FISCALITE La décision du Conseil constitutionnel constitue un échec pour le chef de l'Etat, aux yeux de la droite...

M.P. avec Reuters

— 

François Fillon à Paris le 23 novembre 2012.
François Fillon à Paris le 23 novembre 2012. — REUTERS/Gonzalo Fuentes

Un bon coup de l’UMP. Ce sont les parlementaires de l’opposition qui ont saisi le Conseil constitutionnel sur la taxation à 75%. Et les «Sages» ont censuré ce dispositif, qui est l’une des mesures phares de la campagne présidentielle de François Hollande. Du coup, l’UMP jubile avec ce qu’elle peut considérer comme un cadeau de Noël en retard.  

«La décision du Conseil constitutionnel d'annuler la taxe à 75% sur les revenus illustre l’échec des 8 premiers mois de François Hollande», analyse Jean-François Copé sur le site officiel de l'UMP, concluant son communiqué en soulignant qu'il est selon lui «impératif qu'en 2013 François Hollande prenne conscience de son devoir et entreprenne enfin les réformes courageuses dont nous avons besoin».

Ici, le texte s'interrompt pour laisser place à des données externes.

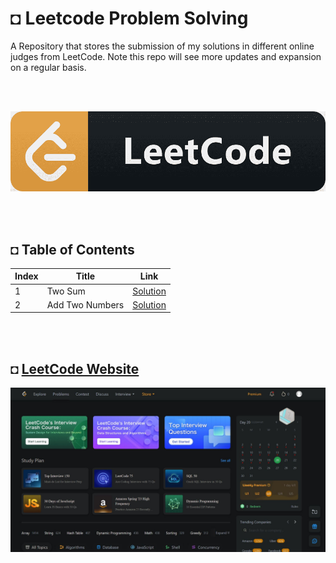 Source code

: # ◘ Leetcode Problem Solving
A Repository that stores the submission of my solutions in different online judges from LeetCode. Note this repo will see more updates and expansion on a regular basis.

</br></br>

![alt text](https://github.com/shahriar-rahman/Leetcode-Problem-Solving/blob/main/img/LeetCodeLogo.png)

</br></br>

## ◘ Table of Contents
| Index | Title | Link |
|--|--|--|
| 1 | Two Sum | [Solution](https://github.com/shahriar-rahman/Leetcode-Problem-Solving/blob/main/src/1_Two_Sum.py) |
| 2 | Add Two Numbers | [Solution](https://github.com/shahriar-rahman/Leetcode-Problem-Solving/blob/main/src/2_Add_Two_Numbers.py) |

</br></br>

## ◘ [LeetCode Website](https://leetcode.com/problemset/all/)
![alt text](https://github.com/shahriar-rahman/Leetcode-Problem-Solving/blob/main/img/leetcode_website.JPG)

</br>

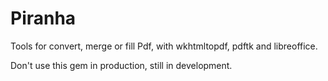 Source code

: # Piranha

Tools for convert, merge or fill Pdf, with wkhtmltopdf, pdftk and libreoffice.

Don't use this gem in production, still in development.
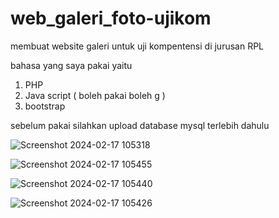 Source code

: # web_galeri_foto-ujikom
membuat website galeri untuk uji kompentensi di jurusan RPL

bahasa yang saya pakai yaitu 
1. PHP
2. Java script ( boleh pakai boleh g )
3. bootstrap

sebelum pakai silahkan upload database mysql terlebih dahulu

![Screenshot 2024-02-17 105318](https://github.com/dffhaa/web_galeri_foto-ujikom/assets/134750606/7bf46a84-e315-4588-809b-1aad2d4940e3)

![Screenshot 2024-02-17 105455](https://github.com/dffhaa/web_galeri_foto-ujikom/assets/134750606/ac9362e2-dbbe-43e2-ba4d-734d12c4c6e8)

![Screenshot 2024-02-17 105440](https://github.com/dffhaa/web_galeri_foto-ujikom/assets/134750606/ebe4a2a6-abc4-47b0-9207-57b33885674b)

![Screenshot 2024-02-17 105426](https://github.com/dffhaa/web_galeri_foto-ujikom/assets/134750606/78ef9ae5-316d-402f-b22d-a84bfe1123fb)

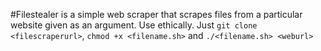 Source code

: #Filestealer is a simple web scraper that scrapes files from a particular website given as an argument. Use ethically. Just `git clone <filescraperurl>`, `chmod +x <filename.sh>` and `./<filename.sh> <weburl>`
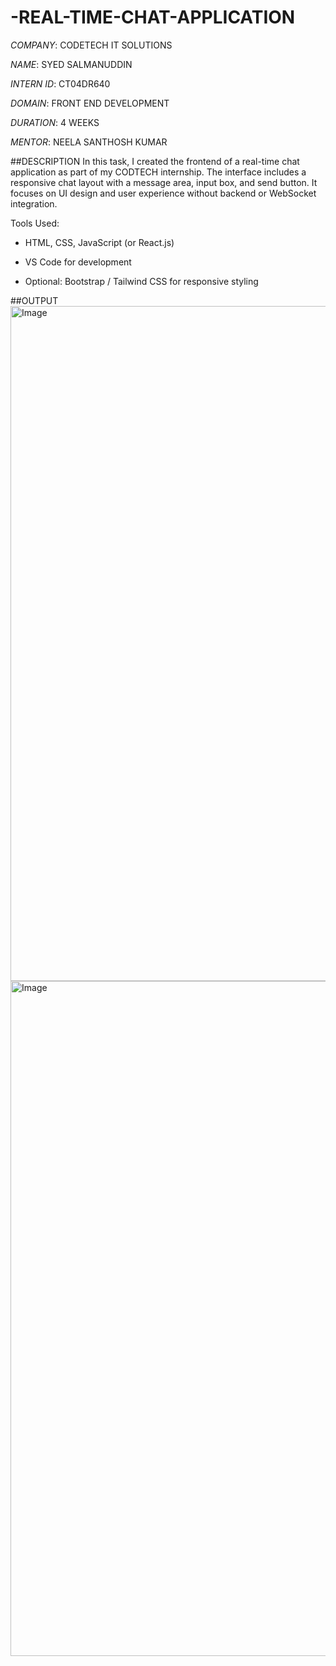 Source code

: # -REAL-TIME-CHAT-APPLICATION

*COMPANY*: CODETECH IT SOLUTIONS

*NAME*: SYED SALMANUDDIN 

*INTERN ID*: CT04DR640

*DOMAIN*: FRONT END DEVELOPMENT

*DURATION*: 4 WEEKS 

*MENTOR*: NEELA SANTHOSH KUMAR


##DESCRIPTION 
In this task, I created the frontend of a real-time chat application as part of my CODTECH internship. The interface includes a responsive chat layout with a message area, input box, and send button. It focuses on UI design and user experience without backend or WebSocket integration.

Tools Used:

- HTML, CSS, JavaScript (or React.js)

- VS Code for development

- Optional: Bootstrap / Tailwind CSS for responsive styling

##OUTPUT
<img width="1920" height="1080" alt="Image" src="https://github.com/user-attachments/assets/20d32e86-df74-421a-97c6-cc5ff49831fb" />
<img width="1920" height="1080" alt="Image" src="https://github.com/user-attachments/assets/a700828e-f4b6-4f8c-bdfe-8d96e4ae0b10" />
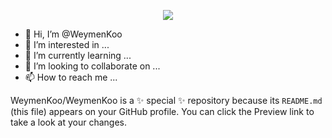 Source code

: <p align="center">
  <img src="https://capsule-render.vercel.app/api?type=waving &color=timeGradient &color=auto &height=300 &section=header &text=capsule %20render &fontSize=90"/>
</p>

- 👋 Hi, I’m @WeymenKoo
- 👀 I’m interested in ...
- 🌱 I’m currently learning ...
- 💞️ I’m looking to collaborate on ...
- 📫 How to reach me ...


WeymenKoo/WeymenKoo is a ✨ special ✨ repository because its `README.md` (this file) appears on your GitHub profile.
You can click the Preview link to take a look at your changes.

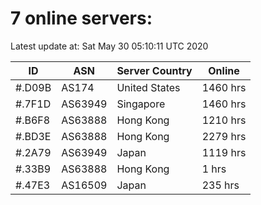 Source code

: # 7 online servers:

Latest update at: Sat May 30 05:10:11 UTC 2020

| ID | ASN | Server Country | Online |
| -- | --- | -------------- | ------ |
| #.D09B | AS174 | United States | 1460 hrs |
| #.7F1D | AS63949 | Singapore | 1460 hrs |
| #.B6F8 | AS63888 | Hong Kong | 1210 hrs |
| #.BD3E | AS63888 | Hong Kong | 2279 hrs |
| #.2A79 | AS63949 | Japan | 1119 hrs |
| #.33B9 | AS63888 | Hong Kong | 1 hrs |
| #.47E3 | AS16509 | Japan | 235 hrs |

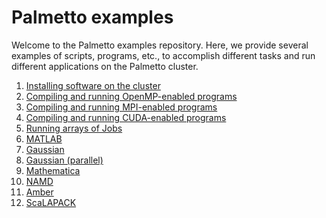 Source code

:# Palmetto examples

Welcome to the Palmetto examples repository.
Here, we provide several examples of scripts, programs, etc.,
to accomplish different tasks and run different applications
on the Palmetto cluster.

1.  [Installing software on the cluster](examples/Installation/)
1.  [Compiling and running OpenMP-enabled programs](examples/OpenMP/)
1.  [Compiling and running MPI-enabled programs](examples/MPI/)
1.  [Compiling and running CUDA-enabled programs](examples/CUDA/)
1.  [Running arrays of Jobs](examples/Job-arrays/)
1.  [MATLAB](examples/MATLAB/)
1.  [Gaussian](examples/Gaussian/)
1.  [Gaussian (parallel)](examples/Gaussian-parallel/)
1.  [Mathematica](examples/Mathematica/)
1.  [NAMD](examples/NAMD/)
1. [Amber](examples/Amber/)
1. [ScaLAPACK](examples/ScaLAPACK/)


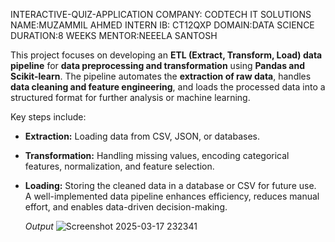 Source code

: INTERACTIVE-QUIZ-APPLICATION
COMPANY: CODTECH IT SOLUTIONS
NAME:MUZAMMIL AHMED
INTERN IB: CT12QXP
DOMAIN:DATA SCIENCE
DURATION:8 WEEKS
MENTOR:NEEELA  SANTOSH


This project focuses on developing an **ETL (Extract, Transform, Load) data pipeline** for **data preprocessing and transformation** using **Pandas and Scikit-learn**.
The pipeline automates the **extraction of raw data**, handles **data cleaning and feature engineering**, and loads the processed data into a structured format for further analysis or machine learning.  

Key steps include:  
- **Extraction:** Loading data from CSV, JSON, or databases.  
- **Transformation:** Handling missing values, encoding categorical features, normalization, and feature selection.  
- **Loading:** Storing the cleaned data in a database or CSV for future use.  
 A well-implemented data pipeline enhances efficiency, reduces manual effort, and enables data-driven decision-making.


   *Output*
![Screenshot 2025-03-17 232341](https://github.com/user-attachments/assets/65481748-c3b6-4a9a-99ee-2f5157ecd34d)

«En faisant croire aux Français qu'il redresserait la France en surtaxant les plus aisés de nos compatriotes, François Hollande les a bernés», a par ailleurs réagi dans un communiqué Christian Jacob, le président du groupe UMP à l'Assemblée nationale. «Avec cette décision, il vient de lui être rappelé que la stratégie du bouc-émissaire ne menait jamais à rien», a-t-il poursuivi.

«C'est toujours facile de dénoncer les riches»

«Cette idée est tellement excessive, elle relève tellement de l'idéologie que le Conseil a estimé qu'elle n'était pas applicable en l'état», a réagi le député UMP Gilles Carrez au micro de BFM TV. «C'est toujours facile de dénoncer les riches», a-t-il ajouté. «Les décisions du Conseil constitutionnel sanctionnent le matraquage fiscal et la démagogie de François Hollande», assène de son côté François Fillon sur son blog.

Florian Philippot, le vice-président du FN, a noté sur BFM que «ça censure beaucoup dans ce gouvernement» et a jugé «inquiétant» pour le gouvernement que «des marqueurs du pseudo changement» soient censurés. «S’il y a quelque chose qui ne risque pas d’être censuré, c’est la justice fiscale, la justice fiscale que nous réclamons pour les classes populaires», a-t-il ajouté.